If you are charged with a crime and you are innocent, the judge can declare you not guilty. But as the saying goes, justice does not only need to be done, it must be seen to be done. That is the purpose of the evidence. The evidence does not make us guilty or not guilty, but it shows that the judge is right in acquitting or convicting us. In the same way, our works will be the evidence by which God will show justice is being done, not because we are not guilty, but because He declares us to be because of Jesus’ sacrifice. We are judged according to our works as evidence not by our works as making us innocent.
As the Lord says, you can tell a tree by its fruit. The fruit does not make the tree good, but shows it is good. That is in effect what James says; you say you believe but how can we tell without the fruit?
And that declaration of righteousness can be lost if we lose faith. God will no longer declare us righteous because we are no longer claiming the gift of Jesus’ sacrifice if we do not maintain faith. It is like we have a sign on us that flashes not guilty as long as we are connected to God by faith as to battery. If we break the connection, the light goes out.
This prayer by Mother Teresa is a beautiful example of faith and works
The fruit of SILENCE is prayer the fruit of PRAYER is faith the fruit of FAITH is love the fruit of LOVE is service the fruit of SERVICE is peace
and not only help each other in physical terms or strength but help others spiritually such as helping Protestants become better Protestants, helping Catholics become better Catholics, helping Muslims become better Muslims, etc, for we are all brought together in prayer to God
Actually, neither Catholics nor Protestants believe that we are saved by works.
Yet, this passage is very compelling, and I’ve always wondered why it is so widely ignored. Perhaps it is because it does give such importance to works.
The passage, actually beginning at v31, is after all, a description of the Last Judgment, narrated by Christ himself.

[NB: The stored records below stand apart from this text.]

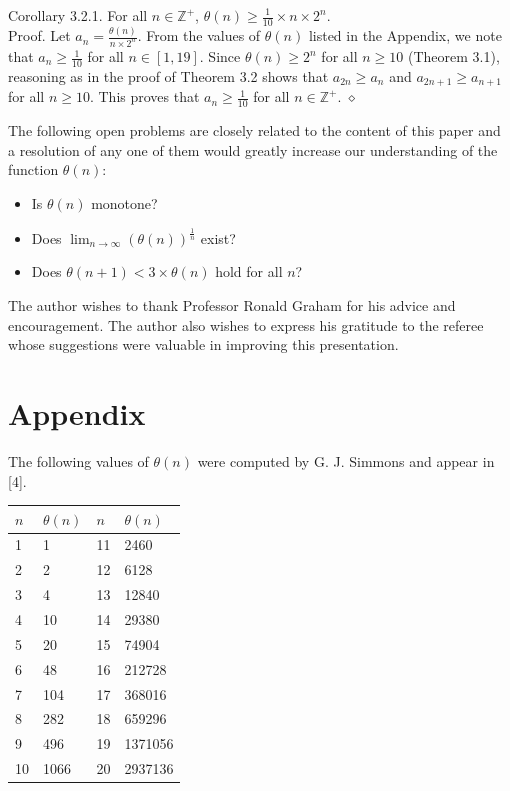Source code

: \documentclass[10pt]{article}
\newcommand{\proofend}{\hfill\(\diamond\)}
\begin{document}
Corollary 3.2.1. For all $n \in \mathbb{Z}^{+}$, $\theta(n) \geq \frac{1}{10} \times n \times 2^{n}$.\\
Proof. Let $a_{n}=\frac{\theta(n)}{n \times 2^{n}}$. From the values of $\theta(n)$ listed in the Appendix, we note that $a_{n} \geq \frac{1}{10}$ for all $n \in [1,19]$. Since $\theta(n) \geq 2^{n}$ for all $n \geq 10$ (Theorem 3.1), reasoning as in the proof of Theorem 3.2 shows that $a_{2 n} \geq a_{n}$ and $a_{2 n+1} \geq a_{n+1}$ for all $n \geq 10$. This proves that $a_{n} \geq \frac{1}{10}$ for all $n \in \mathbb{Z}^{+}$. \proofend

The following open problems are closely related to the content of this paper and a resolution of any one of them would greatly increase our understanding of the function $\theta(n)$:

\begin{itemize}
  \item[(1)] Is $\theta(n)$ monotone?
  \item[(2)] Does $\lim _{n \rightarrow \infty}(\theta(n))^{\frac{1}{n}}$ exist?
  \item[(3)] Does $\theta(n+1)<3 \times \theta(n)$ hold for all $n$?
\end{itemize}

The author wishes to thank Professor Ronald Graham for his advice and encouragement. The author also wishes to express his gratitude to the referee whose suggestions were valuable in improving this presentation.

\section*{Appendix}
The following values of $\theta(n)$ were computed by G. J. Simmons and appear in [4].

\begin{center}
\begin{tabular}[t]{|l|l|l|l|}
\hline
$n$ & $\theta(n)$ & $n$ & $\theta(n)$ \\
\hline
1 & 1 & 11 & 2460 \\
\hline
2 & 2 & 12 & 6128 \\
\hline
3 & 4 & 13 & 12840 \\
\hline
4 & 10 & 14 & 29380 \\
\hline
5 & 20 & 15 & 74904 \\
\hline
6 & 48 & 16 & 212728 \\
\hline
7 & 104 & 17 & 368016 \\
\hline
8 & 282 & 18 & 659296 \\
\hline
9 & 496 & 19 & 1371056 \\
\hline
10 & 1066 & 20 & 2937136 \\
\hline
\end{tabular}
\end{center}
\end{document}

And in the narrative, it seems clear that those who are either sent to heaven to inherit the kingdom or who are banished to hell, are judged precisely on their good works or lack thereof! He doesn’t ask anyone whether they believe; rather he judges based on what they have done.
(Actually, I think that Faith and works are two sides of the same thing. It’s like asking whether light consists of particles or waves. The answer is both, but for a long time we tried to make it one or the other.)
But if I were anticipating facing the last judgment, as all of us must, I would certainly ponder this passage long and hard.